Sautter reviewed the briefing materials and said that they were vaguer than the 60 lawsuits filed by Trump’s lawyers after the 2020 election that led to every suit except one on a procedural matter being rejected by state and federal courts.

“This is all reminiscent of the kinds of cases that were filed by Trump and his allies following the 2020 election, only these seem to be worse,” he said. “They’re more amateurish. At least, with Trump, you had lawyers in those cases, who knew how to frame the cause of action [when filing a suit]. You’re not going to get anywhere by just going in pro se and representing yourself and throwing out a bunch of allegations that will be dismissed pretty quickly.”

Sautter also said suing in multiple counties to find a sympathetic judge was naïve.

“These people are not going to outsmart the system, which seems to be what they are trying to do,” he said.

The Newest Allegations

The first allegation is one that Trump Republicans raised before Election Day in a few red-run counties. A handful of activists had urged county supervisors to replace state-approved vote-counting computers with a hand count – which none of the counties had done recently. The activists claim the federal accreditation of the testing labs that approved technology used in Arizona had expired.

“If the Lab was not accredited, the voting machines were not certified,” the minutes said. “And if the voting machines were not certified, the vote count (canvass) cannot be certified… and the election cannot be certified.”

The next allegation – “failure of audit without remedy” – concerned Cochise County, which still wants to do a hand count. The county’s attorney “refused to represent them – a dereliction of duty,” the minutes said, referring to a county attorney who said that state law clearly barred a county-run hand count.

The next allegation – “disenfranchisement” – claimed that voters in Maricopa County whose ballots were rejected by scanners were blocked from voting.

“If you are in Arizona, and you are one of the many who was turned away at the polls, or you had your ballot rejected, or later learned your vote was not counted – then sign and notarize a statement saying you were disenfranchised,” the minutes said. “Email your signed affidavit to CountMyVote@azgop.org.”

Another document that listed 22 “Grounds for Election Complaints—Maricopa & Other Counties” was even vaguer. It cited the above claims, and then issues such as “Lack of county department transparency,” “registration problems,” “no day of election records,” and more long-standing complaints from Trump Republicans.

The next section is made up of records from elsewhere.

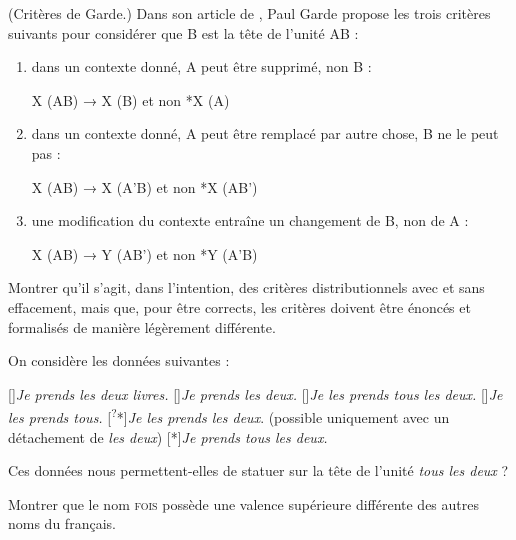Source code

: {     (Critères de Garde.) Dans son article de \citeyear{garde1977ordre}, Paul Garde propose les trois critères suivants pour considérer que B est la tête de l’unité AB :
    
        \begin{enumerate}
        \item dans un contexte donné, A peut être supprimé, non B :

        \begin{center} X (AB) → X (B) et non *X (A) \end{center}

       \item dans un contexte donné, A peut être remplacé par autre chose, B ne le peut pas :

        \begin{center} X (AB) → X (A’B) et non *X (AB’) \end{center}

       \item une modification du contexte entraîne un changement de B, non de A :

        \begin{center}  X (AB) → Y (AB’) et non *Y (A’B) \end{center}
        \end{enumerate}

   \noindent Montrer qu’il s’agit, dans l’intention, des critères distributionnels avec et sans effacement, mais que, pour être corrects, les critères doivent être énoncés et formalisés de manière légèrement différente.

     On considère les données suivantes :
    
    \begin{exe}
     []{\textit{Je prends les deux livres.}}
     []{\textit{Je prends les deux.}}
     []{\textit{Je les prends tous les deux.}}
     []{\textit{Je les prends tous.}}
     [\textsuperscript{?}*]{\textit{{Je les prends les deux}}. (possible uniquement avec un détachement de \textit{les deux})}
     [*]{\textit{Je prends tous les deux.}}
     \end{exe}
    Ces données nous permettent-elles de statuer sur la tête de l’unité \textit{tous les deux} ?

     Montrer que le nom \textsc{fois} possède une valence supérieure différente des autres noms du français.

}
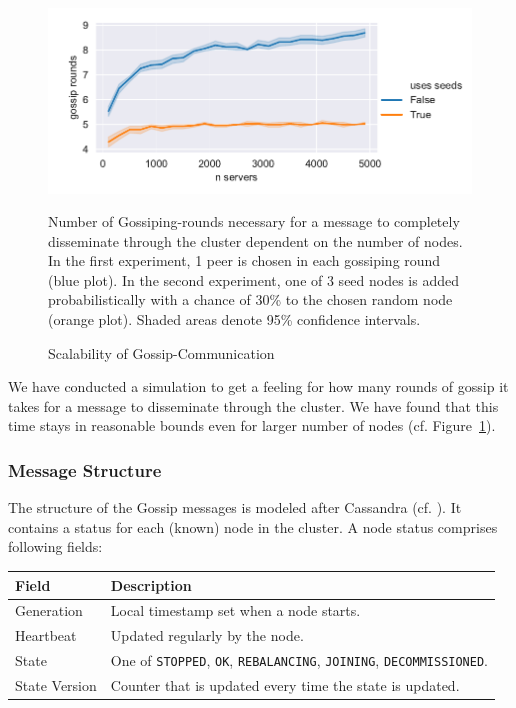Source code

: \begin{figure}[]
	\centering
	\includegraphics[width=\linewidth]{resources/gossip_scaling}
	\caption{Scalability of Gossip-Communication}
	\label{fig:perf:gossip}
	{
	Number of Gossiping-rounds necessary for a message to completely disseminate
	through the cluster dependent on the number of nodes.
	In the first experiment, 1 peer is chosen in each gossiping round (blue plot).
	In the second experiment, one of 3 seed nodes is added probabilistically with a chance
	of 30\% to the chosen random node (orange plot).
	Shaded areas denote 95\% confidence intervals.
	}
\end{figure}

We have conducted a simulation to get a feeling for how many rounds of gossip it takes
for a message to disseminate through the cluster.
We have found that this time stays in reasonable bounds even for larger number of nodes (cf. Figure~\ref{fig:perf:gossip}).

\subsubsection{Message Structure}

The structure of the Gossip messages is modeled after Cassandra (cf. \cite{Brown2014}).
It contains a status for each (known) node in the cluster.
A node status comprises following fields:

\begin{table}[H]
	\begin{tabular}{@{}lp{2.5in}@{}}
		\toprule
		Field                & Description                                               \\ \midrule
		Generation           & Local timestamp set when a node starts.                                   \\
		Heartbeat            & Updated regularly by the node.                                    \\
		State                & One of \texttt{STOPPED}, \texttt{OK}, \texttt{REBALANCING}, \texttt{JOINING}, \texttt{DECOMMISSIONED}. \\
		State Version        & Counter that is updated every time the state is updated.  \\ \bottomrule
	\end{tabular}%
\end{table}

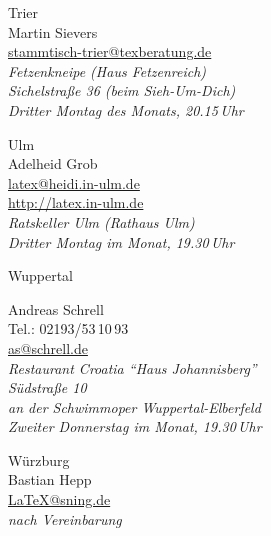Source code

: \begin{multicols}{2}
\begin{roll}
   \item[Trier]  \ \\
     Martin Sievers\\
     \url{stammtisch-trier@texberatung.de}\\
     \emph{Fetzenkneipe (Haus Fetzenreich)\\
       Sichelstraße 36 (beim Sieh-Um-Dich)\\
       Dritter Montag des Monats, 20.15\,Uhr}

%

  \item[Ulm]  \ \\
    Adelheid Grob\\
    \url{latex@heidi.in-ulm.de}\\
    \url{http://latex.in-ulm.de}\\
    \emph{Ratskeller Ulm (Rathaus Ulm)\\
      Dritter Montag im Monat, 19.30\,Uhr}
%
   \item[Wuppertal]  \ \\\raggedright
    Andreas Schrell\\                  %
    Tel.: 02193/53\,10\,93\\
    \url{as@schrell.de}\\
    \emph{Restaurant Croatia "`Haus Johannisberg"'\\
      Südstraße 10\\
      an der Schwimmoper Wuppertal-Elberfeld\\
      Zweiter Donnerstag im Monat, 19.30\,Uhr}%
%
  \item[W\"urzburg]  \ \\
    Bastian Hepp\\
    \url{LaTeX@sning.de}\\
    \emph{nach Vereinbarung}
%
%
  \end{roll}%
\end{multicols}%
\egroup

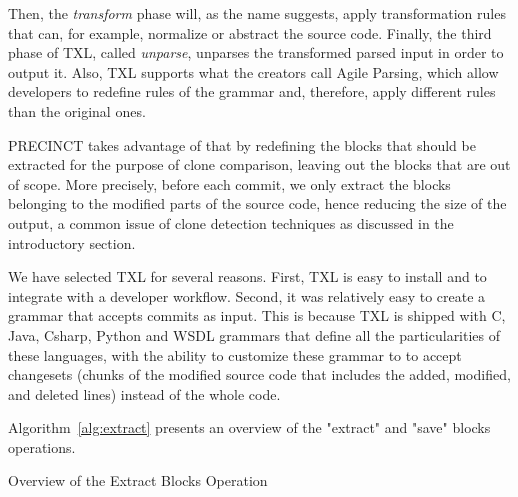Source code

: \documentclass[conference]{IEEEtran}
\begin{document}
Then, the \textit{transform} phase will, as the name suggests, apply transformation rules that can, for example, normalize or abstract the source code. Finally, the third phase of TXL,  called \textit{unparse}, unparses the transformed parsed input in order to output it.
Also, TXL supports what the creators call Agile Parsing\cite{Dean}, which allow developers to redefine rules of the grammar and, therefore, apply different rules than the original ones.


PRECINCT takes advantage of that by redefining the blocks that should be extracted for the purpose of clone comparison, leaving out the  blocks that are out of scope.
More precisely, before each commit, we only extract the blocks belonging to the modified parts of the source code, hence reducing the size of the output, a common issue of clone detection techniques as discussed in the introductory section.

We have selected TXL for several reasons. First, TXL is easy to install and to integrate with a developer workflow.
 Second, it was relatively easy to create a grammar that accepts commits as input.
 This is because TXL is shipped with C, Java, Csharp, Python and WSDL grammars that define all the particularities of these languages, with the ability to customize these grammar to to accept changesets (chunks of the modified source code that includes the added, modified, and deleted lines) instead of the whole code.


Algorithm~\ref{alg:extract} presents an overview of the "extract" and "save" blocks operations.

\begin{algorithm}[H]


 \caption{Overview of the Extract Blocks Operation\label{alg:extract}}
\end{algorithm}
\end{document}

“People came to voting centers to specifically be able to have their vote counted the day of elections were thereby unable to have their vote counted the day of the election, and potentially compromised their voter intent,” it said, reviving Trump’s contention that only votes cast on Election Day should count.

Among the “resources” to be viewed by possible plaintiffs were videos from Rumble, a pro-Trump media platform, “If Arizona Gets Stolen, Here’s How to Fight It,” a YouTube interview with 2020 election conspiracy theorist Cleta Mitchell, a segment from InfoWars, the website run by Alex Jones, who recently lost a major suit for attacking the parents of school children killed in the Newtown, Connecticut mass shooting.

“We seek bold trusted patriots who have had enough of stolen elections,” said a document seeking plaintiffs in 15 Arizona counties. “We’re working together to redress our claims at the courts and pray some judges hear our cases.”